The star was nothing special. It was a scribbled-on star in pen. Depending on the day, it was a different colour. You know…so you couldn’t just make your own star and come to school with it.
Because someone would know.
Worthy or Not
Every morning, I would exit my mom’s car quickly, eager always to see if maybe, just maybe today, my hand was worthy of receiving a star.
The star wasn’t drawn on by teachers. It was drawn on by a fellow student, a girl or girls in our class who decided whether or not on that day you were worthy to play in the “group” or not. Usually most were allowed. Some of us were not. Often, I was not…and I was left to wander with one or two other students (who also didn’t get awarded a morning star) during the breaks and lunch watching our fellow classmates play together.
I remember so many of the feelings I had on these days. I would go home and look in the mirror. I would study my eyes and make sure they lined up properly, check my hairstyle according to other students’ current hairdo, check my clothing over. I sometimes wondered whether my parents had installed special mirrors in our home to project a different image than what I really looked like…because those are the tricks that exclusion will lead you to feel. I often felt as if there was something wrong with me and nobody ever told me. It made me feel abnormal.
But each day, I would go to school and have to pretend it didn’t affect me.
There were occasional days when I would get a star. My heart would soar, and I would feel ecstatic. But then, it would be followed by a period of time when I didn’t get one.
That Feeling Never Goes Away
Thankfully, we all grew up and this silliness ended…or we learned to deal with it. But it still brings back painful memories. Some that my friends and I recall way too easily. And there are times when things happen in adult life that so easily bring me back to that morning feeling of, “Am I enough?”
If only my adult self could have intervened at that point in my life. Or actually, any adult.
If only someone could have reminded me at that age that self-worth comes from so much more than a star placed on your hand by a peer.
But, in my little world at that time, it didn’t. I had too much shame to share what was happening with my parents. But I wish someone at the time could have reassured me that life as it looked in grade 5 and 6 would not be what life would look like forever.
Even though then, it felt like it was eternity.
Joined By Jenga
We live in a broken world…and the ebb and flow of friendship changes lap onto the shores of our teaching desks daily. Relationships, acceptance, belonging, and community are essential to student learning and a thriving environment in which students feel they can learn. Mentoring students in community, acceptance, inclusion, encouragement, and diversity can be a full-time job every day.
Teaching students to find their worth and identity in Christ can run stark contrast to where they are finding or not finding their identity in the hallways and with friends in a Christian community. That is why we place so much emphasis on mentorship and having students share their voice in what a safe school looks like. Our hope is that when students articulate it, it will become a practice they are invested in.
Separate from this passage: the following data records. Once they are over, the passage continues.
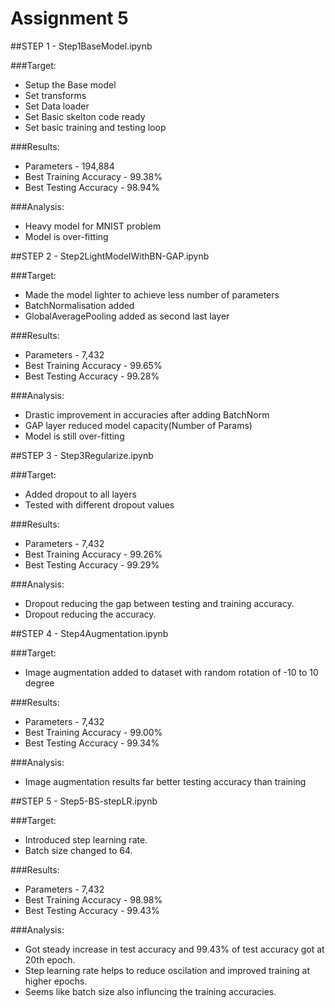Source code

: # Assignment 5

##STEP 1 - Step1BaseModel.ipynb

###Target:
* Setup the Base model
* Set transforms
* Set Data loader
* Set Basic skelton code ready
* Set basic training and testing loop

###Results:
* Parameters 				-	194,884
* Best Training Accuracy 	-	99.38%
* Best Testing Accuracy		-	98.94%

###Analysis:
* Heavy model for MNIST problem
* Model is over-fitting


##STEP 2 - Step2LightModelWithBN-GAP.ipynb

###Target:
* Made the model lighter to achieve less number of parameters
* BatchNormalisation added
* GlobalAveragePooling added as second last layer

###Results:
* Parameters 				-	7,432
* Best Training Accuracy 	-	99.65%
* Best Testing Accuracy		-	99.28%

###Analysis:
* Drastic improvement in accuracies after adding BatchNorm
* GAP layer reduced model capacity(Number of Params)
* Model is still over-fitting


##STEP 3 - Step3Regularize.ipynb

###Target:
* Added dropout to all layers
* Tested with different dropout values

###Results:
* Parameters 				-	7,432
* Best Training Accuracy 	-	99.26%
* Best Testing Accuracy		-	99.29%

###Analysis:
* Dropout reducing the gap between testing and training accuracy.
* Dropout reducing the accuracy.


##STEP 4 - Step4Augmentation.ipynb

###Target:
* Image augmentation added to dataset with random rotation of -10 to 10 degree

###Results:
* Parameters 				-	7,432
* Best Training Accuracy 	-	99.00%
* Best Testing Accuracy		-	99.34%

###Analysis:
* Image augmentation results far better testing accuracy than training


##STEP 5 - Step5-BS-stepLR.ipynb

###Target:
* Introduced step learning rate.
* Batch size changed to 64.

###Results:
* Parameters 				-	7,432
* Best Training Accuracy 	-	98.98%
* Best Testing Accuracy		-	99.43%

###Analysis:
* Got steady increase in test accuracy and 99.43% of test accuracy got at 20th epoch.
* Step learning rate helps to reduce oscilation and improved training at higher epochs.
* Seems like batch size also influncing the training accuracies.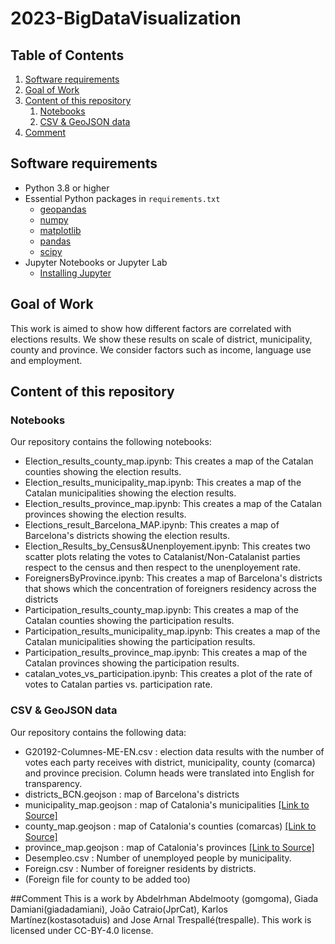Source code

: # 2023-BigDataVisualization

## Table of Contents
1. [Software requirements](#software-requirements)
2. [Goal of Work](#Goal-of-Work)
3. [Content of this repository](#Content-of-this-repository)
      1. [Notebooks](#Notebooks)
      2. [CSV & GeoJSON data](#CSV_&-GeoJSON-data)
4. [Comment](#comment)

## Software requirements 
* Python 3.8 or higher
* Essential Python packages in `requirements.txt`
  * [geopandas](https://geopandas.org/)
  * [numpy](https://numpy.org/)
  * [matplotlib](https://matplotlib.org/)
  * [pandas](https://pandas.pydata.org/)
  * [scipy](https://scipy.org/)
* Jupyter Notebooks or Jupyter Lab
  * [Installing Jupyter](https://jupyter.org/install)

## Goal of Work 

This work is aimed to show how different factors are correlated with elections results. We show these results on scale of district, municipality, county and province. We consider factors such as income, language use and employment.

## Content of this repository
### Notebooks
Our repository contains the following notebooks:

* Election_results_county_map.ipynb: This creates a map of the Catalan counties showing the election results.
* Election_results_municipality_map.ipynb: This creates a map of the Catalan municipalities showing the election results.
* Election_results_province_map.ipynb: This creates a map of the Catalan provinces showing the election results.
* Elections_result_Barcelona_MAP.ipynb: This creates a map of Barcelona's districts showing the election results.
* Election_Results_by_Census&Unenployement.ipynb: This creates two scatter plots relating the votes to Catalanist/Non-Catalanist parties respect to the census and then respect to the unenployement rate.
* ForeignersByProvince.ipynb: This creates a map of Barcelona's districts that shows which the concentration of foreigners residency across the districts
* Participation_results_county_map.ipynb: This creates a map of the Catalan counties showing the participation results.
* Participation_results_municipality_map.ipynb: This creates a map of the Catalan municipalities showing the participation results.
* Participation_results_province_map.ipynb: This creates a map of the Catalan provinces showing the participation results.
* catalan_votes_vs_participation.ipynb: This creates a plot of the rate of votes to Catalan parties vs. participation rate.

### CSV & GeoJSON data
Our repository contains the following data:
* G20192-Columnes-ME-EN.csv : election data results with the number of votes each party receives with district, municipality, county (comarca) and province precision. Column heads were translated into English for transparency.
* districts_BCN.geojson : map of Barcelona's districts
* municipality_map.geojson : map of Catalonia's municipalities [[Link to Source]](https://analisi.transparenciacatalunya.cat/Urbanisme-infraestructures/L-mits-administratius-municipals-de-Catalunya/97qg-zvqd)
* county_map.geojson : map of Catalonia's counties (comarcas) [[Link to Source]](https://analisi.transparenciacatalunya.cat/Urbanisme-infraestructures/L-mits-administratius-comarcals-de-Catalunya/aasi-gwnd)
* province_map.geojson : map of Catalonia's provinces [[Link to Source]](https://analisi.transparenciacatalunya.cat/Urbanisme-infraestructures/L-mits-administratius-provincials-de-Catalunya/d2un-hz8w)
* Desempleo.csv : Number of unemployed people by municipality.
* Foreign.csv : Number of foreigner residents by districts.
* (Foreign file for county to be added too)

##Comment
This is a work by Abdelrhman Abdelmooty (gomgoma), Giada Damiani(giadadamiani), João Catraio(JprCat), Karlos Martínez(kostasotaduis) and Jose Arnal Trespallé(trespalle). This work is licensed under CC-BY-4.0 license.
Last week, our students joined together in their Fit Frat groups (gender specific small groups of 6-8 students from each grade) to discuss what it means to work towards creating a school community of belonging emotionally, physically, socially, spiritually, intellectually/academically, and culturally.
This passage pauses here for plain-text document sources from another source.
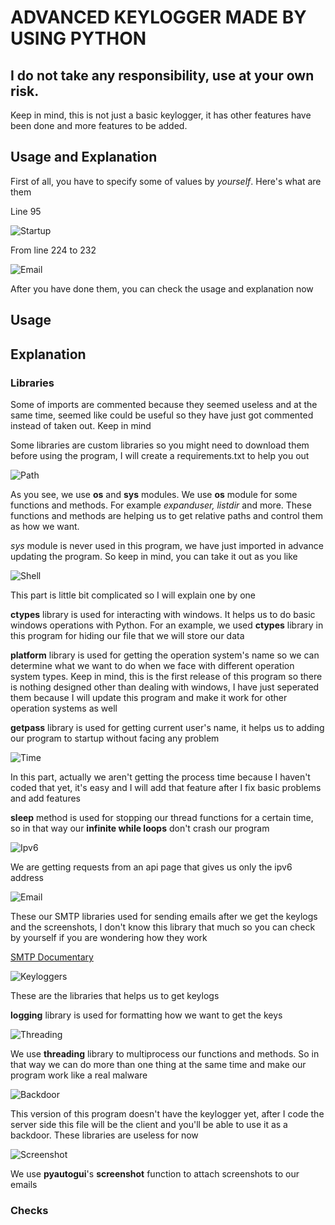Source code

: # ADVANCED KEYLOGGER MADE BY USING PYTHON

## **I do not take any responsibility, use at your own risk.**

Keep in mind, this is not just a basic keylogger, it has other features have been done and more features to be added.

## Usage and Explanation 
First of all, you have to specify some of values by *yourself*. Here's what are them


Line 95

![Startup](https://i.hizliresim.com/1koCaR.png)


From line 224 to 232

![Email](https://i.hizliresim.com/YoHqPC.png)



After you have done them, you can check the usage and explanation now

## Usage



## Explanation

### Libraries
Some of imports are commented because they seemed useless and at the same time, seemed like could be useful so they have just got commented instead of taken out. Keep in mind

Some libraries are custom libraries so you might need to download them before using the program, I will create a requirements.txt to help you out


![Path](https://i.hizliresim.com/DSRSX4.png)

As you see, we use **os** and **sys** modules. We use **os** module for some functions and methods. For example *expanduser, listdir* and more. These functions and methods are helping us to get relative paths and control them as how we want.

*sys* module is never used in this program, we have just imported in advance updating the program. So keep in mind, you can take it out as you like



![Shell](https://i.hizliresim.com/dVl9vx.png)

This part is little bit complicated so I will explain one by one

**ctypes** library is used for interacting with windows. It helps us to do basic windows operations with Python. For an example, we used **ctypes** library in this program for hiding our file that we will store our data

**platform** library is used for getting the operation system's name so we can determine what we want to do when we face with different operation system types. Keep in mind, this is the first release of this program so there is nothing designed other than dealing with windows, I have just seperated them because I will update this program and make it work for other operation systems as well

**getpass** library is used for getting current user's name, it helps us to adding our program to startup without facing any problem



![Time](https://i.hizliresim.com/hSTur0.png)

In this part, actually we aren't getting the process time because I haven't coded that yet, it's easy and I will add that feature after I fix basic problems and add features

**sleep** method is used for stopping our thread functions for a certain time, so in that way our **infinite while loops** don't crash our program



![Ipv6](https://i.hizliresim.com/CoXHpM.png)

We are getting requests from an api page that gives us only the ipv6 address



![Email](https://i.hizliresim.com/Ew6yJR.png)

These our SMTP libraries used for sending emails after we get the keylogs and the screenshots, I don't know this library that much so you can check by yourself if you are wondering how they work

[SMTP Documentary](https://docs.python.org/3/library/smtplib.html)



![Keyloggers](https://i.hizliresim.com/55YSGj.png)

These are the libraries that helps us to get keylogs

**logging** library is used for formatting how we want to get the keys



![Threading](https://i.hizliresim.com/V9tpJP.png)

We use **threading** library to multiprocess our functions and methods. So in that way we can do more than one thing at the same time and make our program work like a real malware



![Backdoor](https://i.hizliresim.com/1kS1pj.png)

This version of this program doesn't have the keylogger yet, after I code the server side this file will be the client and you'll be able to use it as a backdoor. These libraries are useless for now



![Screenshot](https://i.hizliresim.com/4Usoze.png)

We use **pyautogui**'s **screenshot** function to attach screenshots to our emails




### Checks
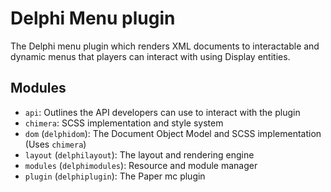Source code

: # Delphi Menu plugin
The Delphi menu plugin which renders XML documents to interactable
and dynamic menus that players can interact with using Display 
entities.

## Modules
- `api`: Outlines the API developers can use to interact with the plugin
- `chimera`: SCSS implementation and style system
- `dom` (`delphidom`): The Document Object Model and SCSS implementation (Uses `chimera`)
- `layout` (`delphilayout`): The layout and rendering engine
- `modules` (`delphimodules`): Resource and module manager
- `plugin` (`delphiplugin`): The Paper mc plugin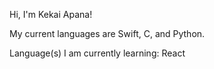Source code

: Hi, I'm Kekai Apana!

My current languages are Swift, C, and Python.

Language(s) I am currently learning: React
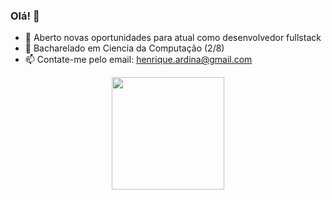 ### Olá! 👋


- 🔭 Aberto novas oportunidades para atual como desenvolvedor fullstack
- 🌱 Bacharelado em Ciencia da Computação (2/8)
- 📫 Contate-me pelo email: henrique.ardina@gmail.com

<div align="center">
  <a href="https://github.com/Enrycoe">
  <img height="180em" src="https://github-readme-stats.vercel.app/api?username=Enrycoe&show_icons=true&theme=tokyonight&include_all_commits=true&count_private=true"/>
</div>
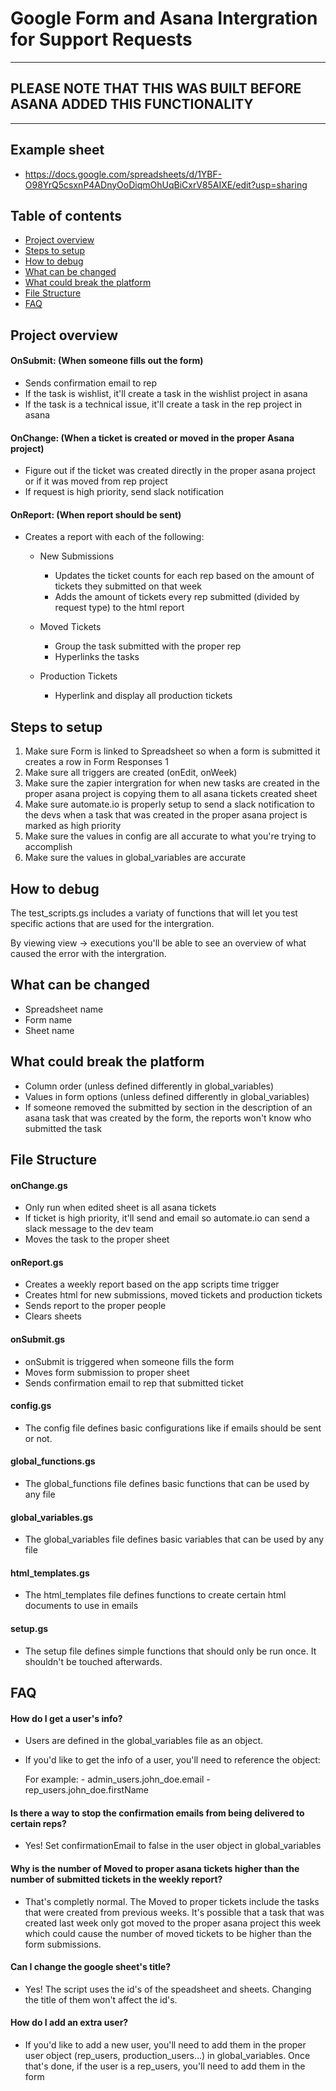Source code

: # Google Form and Asana Intergration for Support Requests


--------------------------------------------------------------------------------------------
## PLEASE NOTE THAT THIS WAS BUILT BEFORE ASANA ADDED THIS FUNCTIONALITY
--------------------------------------------------------------------------------------------


## Example sheet

- https://docs.google.com/spreadsheets/d/1YBF-O98YrQ5csxnP4ADnyOoDiqmOhUqBiCxrV85AIXE/edit?usp=sharing



## Table of contents
* [Project overview](#project-overview)
* [Steps to setup](#steps-to-setup)
* [How to debug](#how-to-debug)
* [What can be changed](#what-can-be-changed)
* [What could break the platform](#what-could-break-the-platform)
* [File Structure](#file-structure)
* [FAQ](#faq)



## Project overview

#### OnSubmit: (When someone fills out the form)
  - Sends confirmation email to rep
  - If the task is wishlist, it'll create a task in the wishlist project in asana
  - If the task is a technical issue, it'll create a task in the rep project in asana

#### OnChange: (When a ticket is created or moved in the proper Asana project)
  - Figure out if the ticket was created directly in the proper asana project or if it was moved from rep project
  - If request is high priority, send slack notification
  
#### OnReport: (When report should be sent)
  - Creates a report with each of the following:
      
      - New Submissions
        - Updates the ticket counts for each rep based on the amount of tickets they submitted on that week
        - Adds the amount of tickets every rep submitted (divided by request type) to the html report
        
      - Moved Tickets
        - Group the task submitted with the proper rep
        - Hyperlinks the tasks
        
      - Production Tickets
        - Hyperlink and display all production tickets



## Steps to setup

  1. Make sure Form is linked to Spreadsheet so when a form is submitted it creates a row in Form Responses 1
  2. Make sure all triggers are created (onEdit, onWeek)
  3. Make sure the zapier intergration for when new tasks are created in the proper asana project is copying them to all asana tickets created sheet
  4. Make sure automate.io is properly setup to send a slack notification to the devs when a task that was created in the proper asana project is marked as high priority
  5. Make sure the values in config are all accurate to what you're trying to accomplish
  6. Make sure the values in global_variables are accurate



## How to debug

The test_scripts.gs includes a variaty of functions that will let you test specific actions that are used for the intergration. 

By viewing view -> executions you'll be able to see an overview of what caused the error with the intergration.



## What can be changed

 - Spreadsheet name
 - Form name
 - Sheet name



## What could break the platform

- Column order (unless defined differently in global_variables)
- Values in form options (unless defined differently in global_variables)
- If someone removed the submitted by section in the description of an asana task that was created by the form, the reports won't know who submitted the task



## File Structure

#### onChange.gs
  - Only run when edited sheet is all asana tickets
  - If ticket is high priority, it'll send and email so automate.io can send a slack message to the dev team
  - Moves the task to the proper sheet

#### onReport.gs
  - Creates a weekly report based on the app scripts time trigger
  - Creates html for new submissions, moved tickets and production tickets 
  - Sends report to the proper people
  - Clears sheets

#### onSubmit.gs
  - onSubmit is triggered when someone fills the form
  - Moves form submission to proper sheet
  - Sends confirmation email to rep that submitted ticket

#### config.gs
  - The config file defines basic configurations like if emails should be sent or not.

#### global_functions.gs
  - The global_functions file defines basic functions that can be used by any file

#### global_variables.gs
  - The global_variables file defines basic variables that can be used by any file

#### html_templates.gs
  - The html_templates file defines functions to create certain html documents to use in emails

#### setup.gs
  - The setup file defines simple functions that should only be run once. It shouldn't be touched afterwards.
  

## FAQ

#### How do I get a user's info?

  - Users are defined in the global_variables file as an object. 
  - If you'd like to get the info of a user, you'll need to reference the object:
      
      For example:
        - admin_users.john_doe.email
        - rep_users.john_doe.firstName
      

#### Is there a way to stop the confirmation emails from being delivered to certain reps?
  
  - Yes! Set confirmationEmail to false in the user object in global_variables


#### Why is the number of Moved to proper asana tickets higher than the number of submitted tickets in the weekly report?

  - That's completly normal. The Moved to proper tickets include the tasks that were created from 
    previous weeks. It's possible that a task that was created last week only got moved to the proper asana project this week which could cause the number of moved tickets to be higher than the form submissions.
    

#### Can I change the google sheet's title?

  - Yes! The script uses the id's of the speadsheet and sheets. Changing the title of them won't affect the id's.
  
  
#### How do I add an extra user?

  - If you'd like to add a new user, you'll need to add them in the proper user object (rep_users, production_users...) in 
    global_variables. Once that's done, if the user is a rep_users, you'll need to add them in the form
From here, students decorated giant Jenga blocks with words, images, and Scripture verses they felt best represented the topic their group was assigned. The goal was to create a large visual reminder/symbol of what it means to work towards creating a safe school together and to have each student recognize the part we each play in building a school community of belonging.
Because really, my prayer as a teacher is that each and every student who walks through the doors of our school feels they have an important and essential place of belonging in community here.